**** Exercise materials

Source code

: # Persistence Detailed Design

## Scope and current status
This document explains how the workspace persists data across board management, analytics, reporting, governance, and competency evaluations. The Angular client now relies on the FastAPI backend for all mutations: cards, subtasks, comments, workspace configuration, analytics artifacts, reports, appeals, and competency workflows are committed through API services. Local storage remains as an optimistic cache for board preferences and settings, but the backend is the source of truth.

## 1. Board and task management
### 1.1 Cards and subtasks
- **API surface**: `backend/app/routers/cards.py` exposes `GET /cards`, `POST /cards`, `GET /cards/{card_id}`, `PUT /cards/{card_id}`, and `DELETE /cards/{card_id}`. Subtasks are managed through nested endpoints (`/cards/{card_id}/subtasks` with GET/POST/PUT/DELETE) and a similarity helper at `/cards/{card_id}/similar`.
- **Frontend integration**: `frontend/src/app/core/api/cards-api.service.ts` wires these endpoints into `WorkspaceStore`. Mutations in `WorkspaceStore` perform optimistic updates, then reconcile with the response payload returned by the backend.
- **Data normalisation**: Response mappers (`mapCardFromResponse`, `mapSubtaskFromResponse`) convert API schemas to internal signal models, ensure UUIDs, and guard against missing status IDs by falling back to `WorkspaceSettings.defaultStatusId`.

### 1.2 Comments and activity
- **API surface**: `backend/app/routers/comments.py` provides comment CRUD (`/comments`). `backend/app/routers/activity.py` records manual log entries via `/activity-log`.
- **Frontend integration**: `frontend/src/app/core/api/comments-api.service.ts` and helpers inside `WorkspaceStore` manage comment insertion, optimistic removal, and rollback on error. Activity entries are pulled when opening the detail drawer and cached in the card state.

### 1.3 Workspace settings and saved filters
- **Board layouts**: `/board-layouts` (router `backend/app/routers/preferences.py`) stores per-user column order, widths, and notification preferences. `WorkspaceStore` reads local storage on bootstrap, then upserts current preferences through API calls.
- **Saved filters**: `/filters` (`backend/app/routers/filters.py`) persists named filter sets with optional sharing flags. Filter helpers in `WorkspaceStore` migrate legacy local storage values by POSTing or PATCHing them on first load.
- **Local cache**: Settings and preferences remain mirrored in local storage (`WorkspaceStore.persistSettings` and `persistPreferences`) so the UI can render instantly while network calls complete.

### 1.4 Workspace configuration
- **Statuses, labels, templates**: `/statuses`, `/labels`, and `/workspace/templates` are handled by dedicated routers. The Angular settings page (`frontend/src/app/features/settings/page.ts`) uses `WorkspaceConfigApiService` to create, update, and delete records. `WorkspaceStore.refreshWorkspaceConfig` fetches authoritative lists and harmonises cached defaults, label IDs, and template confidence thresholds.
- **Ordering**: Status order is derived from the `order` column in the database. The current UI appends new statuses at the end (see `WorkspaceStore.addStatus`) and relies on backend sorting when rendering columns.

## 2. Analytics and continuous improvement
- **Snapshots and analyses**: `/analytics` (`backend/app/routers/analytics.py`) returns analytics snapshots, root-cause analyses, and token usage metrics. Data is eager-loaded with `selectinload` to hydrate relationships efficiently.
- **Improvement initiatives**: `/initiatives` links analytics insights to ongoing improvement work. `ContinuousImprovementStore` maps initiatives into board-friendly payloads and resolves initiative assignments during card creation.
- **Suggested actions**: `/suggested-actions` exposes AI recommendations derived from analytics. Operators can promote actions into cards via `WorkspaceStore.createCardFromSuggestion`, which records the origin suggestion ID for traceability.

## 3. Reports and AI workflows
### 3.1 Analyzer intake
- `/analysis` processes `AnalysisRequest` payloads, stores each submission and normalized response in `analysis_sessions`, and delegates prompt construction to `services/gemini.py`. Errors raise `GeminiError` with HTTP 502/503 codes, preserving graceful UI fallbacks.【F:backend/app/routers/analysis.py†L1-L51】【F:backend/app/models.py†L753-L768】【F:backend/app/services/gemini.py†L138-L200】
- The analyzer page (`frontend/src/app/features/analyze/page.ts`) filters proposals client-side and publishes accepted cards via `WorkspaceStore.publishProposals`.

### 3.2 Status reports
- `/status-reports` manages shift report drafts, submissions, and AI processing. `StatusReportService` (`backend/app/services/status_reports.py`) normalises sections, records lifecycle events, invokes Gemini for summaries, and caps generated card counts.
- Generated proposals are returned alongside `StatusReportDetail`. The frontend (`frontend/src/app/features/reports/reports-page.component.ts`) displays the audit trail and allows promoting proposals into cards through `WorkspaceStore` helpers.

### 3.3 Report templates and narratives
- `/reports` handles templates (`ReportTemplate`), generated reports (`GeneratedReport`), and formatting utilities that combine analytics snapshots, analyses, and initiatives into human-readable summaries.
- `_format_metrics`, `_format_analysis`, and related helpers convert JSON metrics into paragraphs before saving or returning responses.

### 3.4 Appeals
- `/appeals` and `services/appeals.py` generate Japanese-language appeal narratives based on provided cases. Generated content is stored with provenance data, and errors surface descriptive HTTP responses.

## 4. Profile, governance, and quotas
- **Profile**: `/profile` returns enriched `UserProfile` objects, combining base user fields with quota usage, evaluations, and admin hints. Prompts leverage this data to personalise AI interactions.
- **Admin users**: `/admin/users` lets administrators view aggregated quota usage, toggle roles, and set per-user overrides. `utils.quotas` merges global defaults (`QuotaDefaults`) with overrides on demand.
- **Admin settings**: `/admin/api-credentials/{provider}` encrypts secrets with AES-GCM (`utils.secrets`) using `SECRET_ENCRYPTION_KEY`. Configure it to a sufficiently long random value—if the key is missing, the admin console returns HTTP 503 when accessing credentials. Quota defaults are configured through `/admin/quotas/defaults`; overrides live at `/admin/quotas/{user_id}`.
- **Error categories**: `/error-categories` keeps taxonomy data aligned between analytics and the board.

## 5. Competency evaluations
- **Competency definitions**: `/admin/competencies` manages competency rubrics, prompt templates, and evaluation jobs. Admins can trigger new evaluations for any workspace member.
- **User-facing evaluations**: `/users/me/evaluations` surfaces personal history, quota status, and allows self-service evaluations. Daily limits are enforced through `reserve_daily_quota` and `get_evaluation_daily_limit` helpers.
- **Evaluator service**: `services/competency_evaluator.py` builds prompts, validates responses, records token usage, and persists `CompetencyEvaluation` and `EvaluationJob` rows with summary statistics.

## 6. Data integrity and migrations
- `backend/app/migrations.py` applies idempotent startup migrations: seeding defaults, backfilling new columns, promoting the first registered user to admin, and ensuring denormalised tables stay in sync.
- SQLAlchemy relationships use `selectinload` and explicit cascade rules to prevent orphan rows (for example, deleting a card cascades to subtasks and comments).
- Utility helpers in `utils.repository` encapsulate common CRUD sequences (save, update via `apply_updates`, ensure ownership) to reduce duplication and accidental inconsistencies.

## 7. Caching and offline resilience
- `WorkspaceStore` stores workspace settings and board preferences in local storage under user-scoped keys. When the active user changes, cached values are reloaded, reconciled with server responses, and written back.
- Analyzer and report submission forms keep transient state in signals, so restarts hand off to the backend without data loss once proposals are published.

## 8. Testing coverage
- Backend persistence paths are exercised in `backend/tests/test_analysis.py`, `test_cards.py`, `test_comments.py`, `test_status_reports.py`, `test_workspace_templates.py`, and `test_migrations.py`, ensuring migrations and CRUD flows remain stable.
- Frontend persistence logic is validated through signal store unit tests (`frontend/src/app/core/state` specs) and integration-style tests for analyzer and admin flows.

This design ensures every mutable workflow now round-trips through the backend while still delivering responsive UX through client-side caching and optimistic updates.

********

What you will do: The answer must be a verbatim transcription of all the entries.

Response:
Source code

: # Persistence Detailed Design

## Scope and current status
This document explains how the workspace persists data across board management, analytics, reporting, governance, and competency evaluations. The Angular client now relies on the FastAPI backend for all mutations: cards, subtasks, comments, workspace configuration, analytics artifacts, reports, appeals, and competency workflows are committed through API services. Local storage remains as an optimistic cache for board preferences and settings, but the backend is the source of truth.

## 1. Board and task management
### 1.1 Cards and subtasks
- **API surface**: `backend/app/routers/cards.py` exposes `GET /cards`, `POST /cards`, `GET /cards/{card_id}`, `PUT /cards/{card_id}`, and `DELETE /cards/{card_id}`. Subtasks are managed through nested endpoints (`/cards/{card_id}/subtasks` with GET/POST/PUT/DELETE) and a similarity helper at `/cards/{card_id}/similar`.
- **Frontend integration**: `frontend/src/app/core/api/cards-api.service.ts` wires these endpoints into `WorkspaceStore`. Mutations in `WorkspaceStore` perform optimistic updates, then reconcile with the response payload returned by the backend.
- **Data normalisation**: Response mappers (`mapCardFromResponse`, `mapSubtaskFromResponse`) convert API schemas to internal signal models, ensure UUIDs, and guard against missing status IDs by falling back to `WorkspaceSettings.defaultStatusId`.

### 1.2 Comments and activity
- **API surface**: `backend/app/routers/comments.py` provides comment CRUD (`/comments`). `backend/app/routers/activity.py` records manual log entries via `/activity-log`.
- **Frontend integration**: `frontend/src/app/core/api/comments-api.service.ts` and helpers inside `WorkspaceStore` manage comment insertion, optimistic removal, and rollback on error. Activity entries are pulled when opening the detail drawer and cached in the card state.

### 1.3 Workspace settings and saved filters
- **Board layouts**: `/board-layouts` (router `backend/app/routers/preferences.py`) stores per-user column order, widths, and notification preferences. `WorkspaceStore` reads local storage on bootstrap, then upserts current preferences through API calls.
- **Saved filters**: `/filters` (`backend/app/routers/filters.py`) persists named filter sets with optional sharing flags. Filter helpers in `WorkspaceStore` migrate legacy local storage values by POSTing or PATCHing them on first load.
- **Local cache**: Settings and preferences remain mirrored in local storage (`WorkspaceStore.persistSettings` and `persistPreferences`) so the UI can render instantly while network calls complete.

### 1.4 Workspace configuration
- **Statuses, labels, templates**: `/statuses`, `/labels`, and `/workspace/templates` are handled by dedicated routers. The Angular settings page (`frontend/src/app/features/settings/page.ts`) uses `WorkspaceConfigApiService` to create, update, and delete records. `WorkspaceStore.refreshWorkspaceConfig` fetches authoritative lists and harmonises cached defaults, label IDs, and template confidence thresholds.
- **Ordering**: Status order is derived from the `order` column in the database. The current UI appends new statuses at the end (see `WorkspaceStore.addStatus`) and relies on backend sorting when rendering columns.

## 2. Analytics and continuous improvement
- **Snapshots and analyses**: `/analytics` (`backend/app/routers/analytics.py`) returns analytics snapshots, root-cause analyses, and token usage metrics. Data is eager-loaded with `selectinload` to hydrate relationships efficiently.
- **Improvement initiatives**: `/initiatives` links analytics insights to ongoing improvement work. `ContinuousImprovementStore` maps initiatives into board-friendly payloads and resolves initiative assignments during card creation.
- **Suggested actions**: `/suggested-actions` exposes AI recommendations derived from analytics. Operators can promote actions into cards via `WorkspaceStore.createCardFromSuggestion`, which records the origin suggestion ID for traceability.

## 3. Reports and AI workflows
### 3.1 Analyzer intake
- `/analysis` processes `AnalysisRequest` payloads, stores each submission and normalized response in `analysis_sessions`, and delegates prompt construction to `services/gemini.py`. Errors raise `GeminiError` with HTTP 502/503 codes, preserving graceful UI fallbacks.【F:backend/app/routers/analysis.py†L1-L51】【F:backend/app/models.py†L753-L768】【F:backend/app/services/gemini.py†L138-L200】
- The analyzer page (`frontend/src/app/features/analyze/page.ts`) filters proposals client-side and publishes accepted cards via `WorkspaceStore.publishProposals`.

### 3.2 Status reports
- `/status-reports` manages shift report drafts, submissions, and AI processing. `StatusReportService` (`backend/app/services/status_reports.py`) normalises sections, records lifecycle events, invokes Gemini for summaries, and caps generated card counts.
- Generated proposals are returned alongside `StatusReportDetail`. The frontend (`frontend/src/app/features/reports/reports-page.component.ts`) displays the audit trail and allows promoting proposals into cards through `WorkspaceStore` helpers.

### 3.3 Report templates and narratives
- `/reports` handles templates (`ReportTemplate`), generated reports (`GeneratedReport`), and formatting utilities that combine analytics snapshots, analyses, and initiatives into human-readable summaries.
- `_format_metrics`, `_format_analysis`, and related helpers convert JSON metrics into paragraphs before saving or returning responses.

### 3.4 Appeals
- `/appeals` and `services/appeals.py` generate Japanese-language appeal narratives based on provided cases. Generated content is stored with provenance data, and errors surface descriptive HTTP responses.

## 4. Profile, governance, and quotas
- **Profile**: `/profile` returns enriched `UserProfile` objects, combining base user fields with quota usage, evaluations, and admin hints. Prompts leverage this data to personalise AI interactions.
- **Admin users**: `/admin/users` lets administrators view aggregated quota usage, toggle roles, and set per-user overrides. `utils.quotas` merges global defaults (`QuotaDefaults`) with overrides on demand.
- **Admin settings**: `/admin/api-credentials/{provider}` encrypts secrets with AES-GCM (`utils.secrets`) using `SECRET_ENCRYPTION_KEY`. Configure it to a sufficiently long random value—if the key is missing, the admin console returns HTTP 503 when accessing credentials. Quota defaults are configured through `/admin/quotas/defaults`; overrides live at `/admin/quotas/{user_id}`.
- **Error categories**: `/error-categories` keeps taxonomy data aligned between analytics and the board.

## 5. Competency evaluations
- **Competency definitions**: `/admin/competencies` manages competency rubrics, prompt templates, and evaluation jobs. Admins can trigger new evaluations for any workspace member.
- **User-facing evaluations**: `/users/me/evaluations` surfaces personal history, quota status, and allows self-service evaluations. Daily limits are enforced through `reserve_daily_quota` and `get_evaluation_daily_limit` helpers.
- **Evaluator service**: `services/competency_evaluator.py` builds prompts, validates responses, records token usage, and persists `CompetencyEvaluation` and `EvaluationJob` rows with summary statistics.

## 6. Data integrity and migrations
- `backend/app/migrations.py` applies idempotent startup migrations: seeding defaults, backfilling new columns, promoting the first registered user to admin, and ensuring denormalised tables stay in sync.
- SQLAlchemy relationships use `selectinload` and explicit cascade rules to prevent orphan rows (for example, deleting a card cascades to subtasks and comments).
- Utility helpers in `utils.repository` encapsulate common CRUD sequences (save, update via `apply_updates`, ensure ownership) to reduce duplication and accidental inconsistencies.

## 7. Caching and offline resilience
- `WorkspaceStore` stores workspace settings and board preferences in local storage under user-scoped keys. When the active user changes, cached values are reloaded, reconciled with server responses, and written back.
- Analyzer and report submission forms keep transient state in signals, so restarts hand off to the backend without data loss once proposals are published.

## 8. Testing coverage
- Backend persistence paths are exercised in `backend/tests/test_analysis.py`, `test_cards.py`, `test_comments.py`, `test_status_reports.py`, `test_workspace_templates.py`, and `test_migrations.py`, ensuring migrations and CRUD flows remain stable.
- Frontend persistence logic is validated through signal store unit tests (`frontend/src/app/core/state` specs) and integration-style tests for analyzer and admin flows.

This design ensures every mutable workflow now round-trips through the backend while still delivering responsive UX through client-side caching and optimistic updates.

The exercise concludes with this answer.